(Saved data entries)
════════════════

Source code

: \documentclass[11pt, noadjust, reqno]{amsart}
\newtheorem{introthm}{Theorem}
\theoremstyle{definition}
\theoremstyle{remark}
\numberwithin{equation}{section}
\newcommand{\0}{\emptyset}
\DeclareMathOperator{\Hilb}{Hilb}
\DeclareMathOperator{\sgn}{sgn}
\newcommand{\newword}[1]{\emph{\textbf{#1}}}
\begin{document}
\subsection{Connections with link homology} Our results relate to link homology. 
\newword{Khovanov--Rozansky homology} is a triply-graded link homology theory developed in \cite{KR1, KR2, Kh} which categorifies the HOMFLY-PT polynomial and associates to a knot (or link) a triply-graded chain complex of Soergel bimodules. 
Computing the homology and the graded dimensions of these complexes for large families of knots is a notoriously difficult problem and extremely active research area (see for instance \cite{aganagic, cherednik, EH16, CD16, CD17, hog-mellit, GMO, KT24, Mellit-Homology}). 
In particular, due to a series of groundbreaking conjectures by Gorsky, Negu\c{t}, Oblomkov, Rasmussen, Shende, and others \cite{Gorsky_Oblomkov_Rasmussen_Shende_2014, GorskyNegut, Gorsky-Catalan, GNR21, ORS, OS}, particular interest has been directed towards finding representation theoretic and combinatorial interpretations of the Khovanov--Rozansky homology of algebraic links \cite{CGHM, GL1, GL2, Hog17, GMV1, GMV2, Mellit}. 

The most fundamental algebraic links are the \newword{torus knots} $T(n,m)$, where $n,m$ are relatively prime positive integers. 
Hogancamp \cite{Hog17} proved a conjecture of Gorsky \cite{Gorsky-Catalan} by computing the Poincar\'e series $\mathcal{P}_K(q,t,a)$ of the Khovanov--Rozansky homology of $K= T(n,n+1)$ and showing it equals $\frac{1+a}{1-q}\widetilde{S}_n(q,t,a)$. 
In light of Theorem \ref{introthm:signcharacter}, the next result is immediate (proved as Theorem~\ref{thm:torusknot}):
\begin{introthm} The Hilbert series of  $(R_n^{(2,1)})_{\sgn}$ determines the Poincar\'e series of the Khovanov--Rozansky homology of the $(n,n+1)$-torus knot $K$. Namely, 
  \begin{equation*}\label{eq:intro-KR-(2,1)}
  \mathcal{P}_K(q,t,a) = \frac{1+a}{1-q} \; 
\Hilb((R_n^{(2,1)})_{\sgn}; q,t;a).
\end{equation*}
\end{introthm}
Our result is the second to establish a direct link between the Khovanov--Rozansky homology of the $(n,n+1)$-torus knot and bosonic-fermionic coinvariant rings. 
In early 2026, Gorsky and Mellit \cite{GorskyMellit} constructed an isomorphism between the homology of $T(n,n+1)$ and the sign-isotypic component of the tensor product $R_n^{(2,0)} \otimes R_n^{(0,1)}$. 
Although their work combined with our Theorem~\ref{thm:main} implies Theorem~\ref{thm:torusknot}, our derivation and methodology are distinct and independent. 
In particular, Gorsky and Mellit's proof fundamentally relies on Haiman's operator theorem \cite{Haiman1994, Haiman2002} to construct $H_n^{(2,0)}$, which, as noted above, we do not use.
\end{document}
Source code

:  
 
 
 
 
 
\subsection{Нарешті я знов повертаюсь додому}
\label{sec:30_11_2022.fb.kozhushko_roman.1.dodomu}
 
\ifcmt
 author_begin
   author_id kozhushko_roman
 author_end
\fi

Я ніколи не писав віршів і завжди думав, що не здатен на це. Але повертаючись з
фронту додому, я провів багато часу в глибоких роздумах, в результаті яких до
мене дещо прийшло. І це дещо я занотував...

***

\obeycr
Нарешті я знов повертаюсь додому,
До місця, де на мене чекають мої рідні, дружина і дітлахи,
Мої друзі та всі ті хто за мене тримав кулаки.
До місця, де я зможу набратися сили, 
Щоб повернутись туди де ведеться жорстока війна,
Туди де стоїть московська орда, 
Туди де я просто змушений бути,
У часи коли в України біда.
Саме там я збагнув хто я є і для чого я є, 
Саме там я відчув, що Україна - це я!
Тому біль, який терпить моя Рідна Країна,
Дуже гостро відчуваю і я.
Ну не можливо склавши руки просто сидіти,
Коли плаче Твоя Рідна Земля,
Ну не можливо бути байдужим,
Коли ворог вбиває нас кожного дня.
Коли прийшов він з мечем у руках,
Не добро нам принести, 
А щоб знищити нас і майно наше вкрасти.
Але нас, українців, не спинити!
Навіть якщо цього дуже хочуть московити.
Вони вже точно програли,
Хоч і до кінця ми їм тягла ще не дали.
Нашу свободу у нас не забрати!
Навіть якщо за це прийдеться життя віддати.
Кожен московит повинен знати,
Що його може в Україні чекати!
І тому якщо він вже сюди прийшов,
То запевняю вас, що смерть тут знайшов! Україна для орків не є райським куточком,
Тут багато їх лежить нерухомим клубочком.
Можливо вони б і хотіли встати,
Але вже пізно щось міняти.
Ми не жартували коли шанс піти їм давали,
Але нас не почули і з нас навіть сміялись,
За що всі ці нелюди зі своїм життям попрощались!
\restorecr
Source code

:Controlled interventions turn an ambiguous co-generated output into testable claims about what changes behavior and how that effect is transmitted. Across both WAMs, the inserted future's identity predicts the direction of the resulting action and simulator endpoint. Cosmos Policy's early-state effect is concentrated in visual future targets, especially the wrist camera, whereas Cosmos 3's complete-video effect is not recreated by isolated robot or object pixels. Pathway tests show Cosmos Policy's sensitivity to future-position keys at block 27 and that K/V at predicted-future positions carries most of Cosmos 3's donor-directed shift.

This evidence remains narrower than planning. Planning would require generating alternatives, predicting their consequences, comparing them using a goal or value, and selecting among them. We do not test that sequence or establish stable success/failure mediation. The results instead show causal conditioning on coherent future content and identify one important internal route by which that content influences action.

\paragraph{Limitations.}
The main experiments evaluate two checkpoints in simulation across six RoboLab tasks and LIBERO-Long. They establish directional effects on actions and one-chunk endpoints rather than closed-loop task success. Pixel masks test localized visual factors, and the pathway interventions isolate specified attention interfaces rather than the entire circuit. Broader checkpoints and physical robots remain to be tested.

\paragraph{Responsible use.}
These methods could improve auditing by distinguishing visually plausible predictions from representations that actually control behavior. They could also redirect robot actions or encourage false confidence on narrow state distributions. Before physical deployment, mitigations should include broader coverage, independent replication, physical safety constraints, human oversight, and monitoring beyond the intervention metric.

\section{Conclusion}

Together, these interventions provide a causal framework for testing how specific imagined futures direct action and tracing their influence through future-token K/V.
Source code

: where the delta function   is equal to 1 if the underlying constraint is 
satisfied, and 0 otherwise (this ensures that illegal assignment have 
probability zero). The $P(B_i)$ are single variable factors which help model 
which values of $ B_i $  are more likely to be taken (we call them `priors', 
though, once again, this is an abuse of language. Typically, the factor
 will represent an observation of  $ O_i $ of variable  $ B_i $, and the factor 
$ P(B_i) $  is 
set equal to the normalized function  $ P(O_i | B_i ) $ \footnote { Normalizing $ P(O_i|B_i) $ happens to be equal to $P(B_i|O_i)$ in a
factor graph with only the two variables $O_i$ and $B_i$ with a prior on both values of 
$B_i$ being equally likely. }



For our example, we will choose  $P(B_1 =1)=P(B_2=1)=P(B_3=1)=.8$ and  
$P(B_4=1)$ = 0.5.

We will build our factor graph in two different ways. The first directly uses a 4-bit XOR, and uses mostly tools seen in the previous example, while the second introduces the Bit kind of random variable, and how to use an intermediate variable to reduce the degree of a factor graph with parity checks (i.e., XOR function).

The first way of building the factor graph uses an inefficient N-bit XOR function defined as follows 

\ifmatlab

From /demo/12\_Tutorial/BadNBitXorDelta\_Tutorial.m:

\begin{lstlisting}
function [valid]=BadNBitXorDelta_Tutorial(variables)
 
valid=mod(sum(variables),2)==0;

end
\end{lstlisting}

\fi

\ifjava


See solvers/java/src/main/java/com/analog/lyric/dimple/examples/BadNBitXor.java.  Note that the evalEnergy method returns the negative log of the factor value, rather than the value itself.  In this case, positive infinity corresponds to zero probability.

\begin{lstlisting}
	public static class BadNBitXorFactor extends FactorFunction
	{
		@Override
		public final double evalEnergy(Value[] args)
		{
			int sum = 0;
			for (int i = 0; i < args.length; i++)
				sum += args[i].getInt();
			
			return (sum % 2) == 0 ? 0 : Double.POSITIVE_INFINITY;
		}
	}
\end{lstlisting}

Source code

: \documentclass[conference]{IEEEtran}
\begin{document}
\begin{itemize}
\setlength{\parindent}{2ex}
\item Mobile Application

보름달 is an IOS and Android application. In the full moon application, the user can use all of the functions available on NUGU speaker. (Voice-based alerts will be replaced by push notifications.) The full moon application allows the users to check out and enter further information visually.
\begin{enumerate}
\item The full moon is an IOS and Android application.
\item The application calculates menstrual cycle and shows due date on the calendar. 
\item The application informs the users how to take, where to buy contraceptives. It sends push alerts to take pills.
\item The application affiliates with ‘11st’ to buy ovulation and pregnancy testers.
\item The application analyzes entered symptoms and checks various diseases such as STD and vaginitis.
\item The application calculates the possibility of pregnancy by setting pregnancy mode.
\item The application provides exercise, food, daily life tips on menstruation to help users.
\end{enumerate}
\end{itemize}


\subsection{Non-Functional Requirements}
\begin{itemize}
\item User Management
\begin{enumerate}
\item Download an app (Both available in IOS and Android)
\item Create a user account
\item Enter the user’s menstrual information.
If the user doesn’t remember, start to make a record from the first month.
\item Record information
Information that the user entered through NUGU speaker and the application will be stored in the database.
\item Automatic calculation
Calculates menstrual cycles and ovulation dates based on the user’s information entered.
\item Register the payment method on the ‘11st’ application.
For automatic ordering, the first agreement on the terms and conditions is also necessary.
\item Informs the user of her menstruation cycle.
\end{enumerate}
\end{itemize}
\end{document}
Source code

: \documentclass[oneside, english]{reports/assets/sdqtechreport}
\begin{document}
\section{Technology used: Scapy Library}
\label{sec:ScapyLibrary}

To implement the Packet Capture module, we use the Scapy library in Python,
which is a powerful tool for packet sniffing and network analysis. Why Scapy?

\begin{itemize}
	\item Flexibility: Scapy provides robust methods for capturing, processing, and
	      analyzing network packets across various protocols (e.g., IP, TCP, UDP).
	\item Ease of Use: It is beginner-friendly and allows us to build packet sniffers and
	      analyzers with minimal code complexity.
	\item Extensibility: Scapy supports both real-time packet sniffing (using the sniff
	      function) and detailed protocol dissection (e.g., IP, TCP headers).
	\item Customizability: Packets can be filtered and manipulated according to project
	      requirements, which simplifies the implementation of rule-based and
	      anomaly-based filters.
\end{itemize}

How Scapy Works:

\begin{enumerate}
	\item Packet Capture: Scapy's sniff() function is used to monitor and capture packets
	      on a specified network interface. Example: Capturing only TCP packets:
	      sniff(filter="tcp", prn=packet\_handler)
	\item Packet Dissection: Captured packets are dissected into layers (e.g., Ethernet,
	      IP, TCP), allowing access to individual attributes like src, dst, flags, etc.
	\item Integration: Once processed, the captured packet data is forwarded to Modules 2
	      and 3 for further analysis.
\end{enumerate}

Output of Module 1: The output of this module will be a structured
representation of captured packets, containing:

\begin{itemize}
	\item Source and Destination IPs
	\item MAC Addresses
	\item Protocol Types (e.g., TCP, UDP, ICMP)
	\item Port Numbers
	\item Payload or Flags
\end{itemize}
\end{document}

════════════════

__AIM OF THE TASK__
Copy each line of the data that contains the word "pregnancy", leaving the other lines out.

__OUTPUT FOR THIS TASK__
\item The application affiliates with ‘11st’ to buy ovulation and pregnancy testers.
\item The application calculates the possibility of pregnancy by setting pregnancy mode.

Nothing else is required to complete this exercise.